Now you should find a file 'boxplot_GFlop.png' in the current directory.

The above is only a short example for giving you a feeling what R is like. You can find further information in the references given below. References: The first address for further information is the homepage of the R-project. Another useful source of information might be theWiki of the R-project.

If you have any questions, suggestions or would be interested in additional packages to be installed on the machines, please feel free to submit a trouble ticket.

R: MPI Extension

This R package allow you to create R programs which run cooperatively in parallel across multiple machines, or multiple CPUs on one machine, to accomplish a goal more quickly than running a single program on one machine.

How to use Rmpi

Rmpi is an implementation of R which runs across multiple processors, possibly on multiple machines, using the MPI programming model. Please note that this page is not a tutuorial on how to write Rmpi scripts, just a short example of how to run an Rmpi job at OSC. Like any R job, you must load the R module before using Rmpi.

module load R/2.10.1ps


To run an Rmpi job you will need to create both a PBS script (to submit the job) and an Rmpi script.
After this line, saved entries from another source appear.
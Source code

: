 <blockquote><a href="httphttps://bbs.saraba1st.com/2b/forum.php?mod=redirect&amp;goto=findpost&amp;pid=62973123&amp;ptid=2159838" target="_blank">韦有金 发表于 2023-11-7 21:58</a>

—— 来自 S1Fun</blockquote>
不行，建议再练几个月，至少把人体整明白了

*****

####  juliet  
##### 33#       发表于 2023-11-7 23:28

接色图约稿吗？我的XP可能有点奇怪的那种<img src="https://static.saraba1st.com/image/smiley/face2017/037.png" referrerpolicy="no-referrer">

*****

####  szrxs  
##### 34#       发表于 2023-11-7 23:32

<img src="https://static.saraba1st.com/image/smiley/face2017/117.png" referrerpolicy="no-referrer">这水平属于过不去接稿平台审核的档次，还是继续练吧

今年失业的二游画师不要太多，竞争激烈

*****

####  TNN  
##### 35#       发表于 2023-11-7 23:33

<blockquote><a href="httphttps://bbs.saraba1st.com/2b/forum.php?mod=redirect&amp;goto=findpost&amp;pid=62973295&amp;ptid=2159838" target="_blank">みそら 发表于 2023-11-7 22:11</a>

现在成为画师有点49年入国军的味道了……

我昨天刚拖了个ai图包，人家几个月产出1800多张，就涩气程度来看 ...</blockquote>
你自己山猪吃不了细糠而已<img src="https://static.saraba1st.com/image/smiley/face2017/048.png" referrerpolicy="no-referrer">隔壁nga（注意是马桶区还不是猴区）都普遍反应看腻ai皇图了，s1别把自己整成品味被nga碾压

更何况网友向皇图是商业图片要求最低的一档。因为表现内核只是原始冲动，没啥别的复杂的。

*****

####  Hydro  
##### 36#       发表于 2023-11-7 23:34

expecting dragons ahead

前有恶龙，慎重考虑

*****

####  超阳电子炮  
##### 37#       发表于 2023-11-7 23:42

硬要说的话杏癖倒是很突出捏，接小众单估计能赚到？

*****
In the example below, we start an Rmpi process on four processors on each of two machines (8 processors and processes in total) and simply ask them to say "Hello".
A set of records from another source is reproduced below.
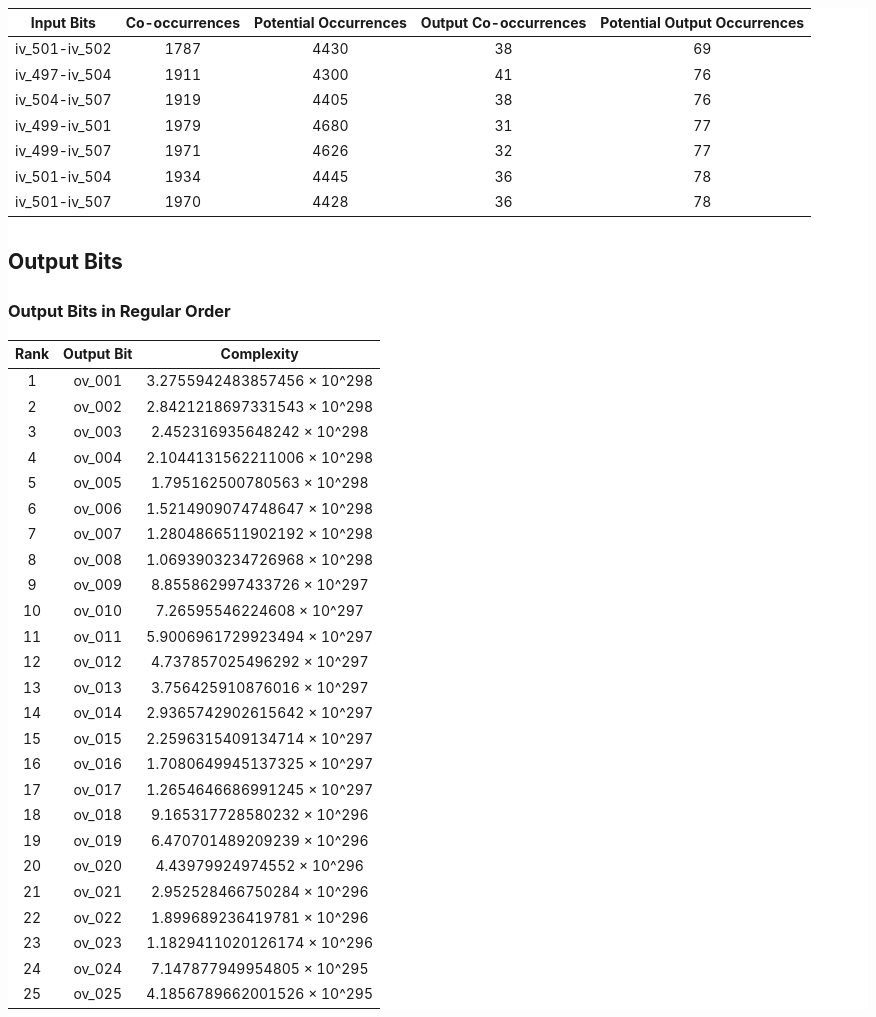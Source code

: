 | Input Bits | Co-occurrences | Potential Occurrences | Output Co-occurrences | Potential Output Occurrences |
|:----------:|:--------------:|:---------------------:|:---------------------:|:----------------------------:|
| iv_501-iv_502 | 1787 | 4430 | 38 | 69 |
| iv_497-iv_504 | 1911 | 4300 | 41 | 76 |
| iv_504-iv_507 | 1919 | 4405 | 38 | 76 |
| iv_499-iv_501 | 1979 | 4680 | 31 | 77 |
| iv_499-iv_507 | 1971 | 4626 | 32 | 77 |
| iv_501-iv_504 | 1934 | 4445 | 36 | 78 |
| iv_501-iv_507 | 1970 | 4428 | 36 | 78 |

## Output Bits

### Output Bits in Regular Order

| Rank | Output Bit | Complexity |
|:----:|:----------:|:----------:|
| 1 | ov_001 | 3.2755942483857456 × 10^298 |
| 2 | ov_002 | 2.8421218697331543 × 10^298 |
| 3 | ov_003 | 2.452316935648242 × 10^298 |
| 4 | ov_004 | 2.1044131562211006 × 10^298 |
| 5 | ov_005 | 1.795162500780563 × 10^298 |
| 6 | ov_006 | 1.5214909074748647 × 10^298 |
| 7 | ov_007 | 1.2804866511902192 × 10^298 |
| 8 | ov_008 | 1.0693903234726968 × 10^298 |
| 9 | ov_009 | 8.855862997433726 × 10^297 |
| 10 | ov_010 | 7.26595546224608 × 10^297 |
| 11 | ov_011 | 5.9006961729923494 × 10^297 |
| 12 | ov_012 | 4.737857025496292 × 10^297 |
| 13 | ov_013 | 3.756425910876016 × 10^297 |
| 14 | ov_014 | 2.9365742902615642 × 10^297 |
| 15 | ov_015 | 2.2596315409134714 × 10^297 |
| 16 | ov_016 | 1.7080649945137325 × 10^297 |
| 17 | ov_017 | 1.2654646686991245 × 10^297 |
| 18 | ov_018 | 9.165317728580232 × 10^296 |
| 19 | ov_019 | 6.470701489209239 × 10^296 |
| 20 | ov_020 | 4.43979924974552 × 10^296 |
| 21 | ov_021 | 2.952528466750284 × 10^296 |
| 22 | ov_022 | 1.899689236419781 × 10^296 |
| 23 | ov_023 | 1.1829411020126174 × 10^296 |
| 24 | ov_024 | 7.147877949954805 × 10^295 |
| 25 | ov_025 | 4.1856789662001526 × 10^295 |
The PBS script using sgi-mpt suitable for the HLRB-II looks like this:

#!/bin/bash
#PBS -N testRmpi
#PBS -l walltime=01:00:00
#PBS -l select=2:procs=4
. /etc/profile
module load R/2.10.1mpi
cd $PBS_O_WORKDIR
cd ~/testRmpi
cp $R_HOME/lib64/R/library/Rmpi/Rprofile ./.Rprofile
mpiexec -n 8 R CMD BATCH myjob_mpi.R

For the Sun Grid Engine and the parastation mpi environment the script looks very similar:

#!/bin/bash
#$-N testRmpi
#$-l march=x86_64
#$-l walltime=01:00:00
#$-l select=2:procs=4
. /etc/profile
module load R/2.10.1ps
cd ~/testRmpi
cp $R_HOME/lib64/R/library/Rmpi/Rprofile ./.Rprofile
mpiexec -n 8 R CMD BATCH myjob_mpi.R


Note that for Rmpi the use of mpiexec and not mpirun is mandatory. The reasons are too lengthy to go into here but it's to do with how R picks up on the right processors/nodes to use. The script runs an Rmpi job saved in a file called "myjob_mpi.R". The R file looks like this:

# Tell all slaves to return a message identifying themselves
mpi.remote.exec(paste("I am",mpi.comm.rank(),"of",mpi.comm.size()))
# Tell all slaves to close down, and exit the program
mpi.close.Rslaves()
mpi.quit()


The output of the job looks something like this:

R version 2.10.1 (2008-02-08)
Copyright (C) 2010 The R Foundation for Statistical Computing
ISBN 3-900051-07-0 
R is free software and comes with ABSOLUTELY NO WARRANTY.
You are welcome to...
.
.
. 
master (rank 0, comm 1) of size 8 is running on: compB051
slave1 (rank 1, comm 1) of size 8 is running on: compB051
slave2 (rank 2, comm 1) of size 8 is running on: compB051
slave3 (rank 3, comm 1) of size 8 is running on: compB051
slave4 (rank 4, comm 1) of size 8 is running on: compB053
slave5 (rank 5, comm 1) of size 8 is running on: compB053
slave6 (rank 6, comm 1) of size 8 is running on: compB053
slave7 (rank 7, comm 1) of size 8 is running on: compB053
> # Tell all slaves to return a message identifying themselves
> mpi.remote.exec(paste("I am",mpi.comm.rank(),"of",mpi.comm.size()))
$slave1
[1] "I am 1 of 8"
$slave2
[1] "I am 2 of 8"
$slave3
[1] "I am 3 of 8"
$slave4
[1] "I am 4 of 8"
$slave5
[1] "I am 5 of 8"
$slave6
[1] "I am 6 of 8"
$slave7
[1] "I am 7 of 8"
>
> # Tell all slaves to close down, and exit the program
> mpi.close.Rslaves()
[1] 1
> mpi.quit()

Using the Intel Math Kernel Library (mkl) in R

The Intel Math Kernel Library is a specially optimized library from Intel which is installed on the HLRB-II and the Linux Cluster. There exist bindings for R which accellerate linear algebra expressions substantially. In order to use this library you have to load a special R module called R/2.10.1mkl. Please note that MPI and MKL can at the moment mutually exclusively be used.

A simple use case is given by the following example:

> module load R/2.10.1mkl
> R
R version 2.10.1 (2008-02-08)
Copyright (C) 2010 The R Foundation for Statistical Computing
ISBN 3-900051-07-0 
R is free software and comes with ABSOLUTELY NO WARRANTY.
You are welcome to...
> x <- matrix(runif(1000*1000),1000,1000)
> y <- solve(x)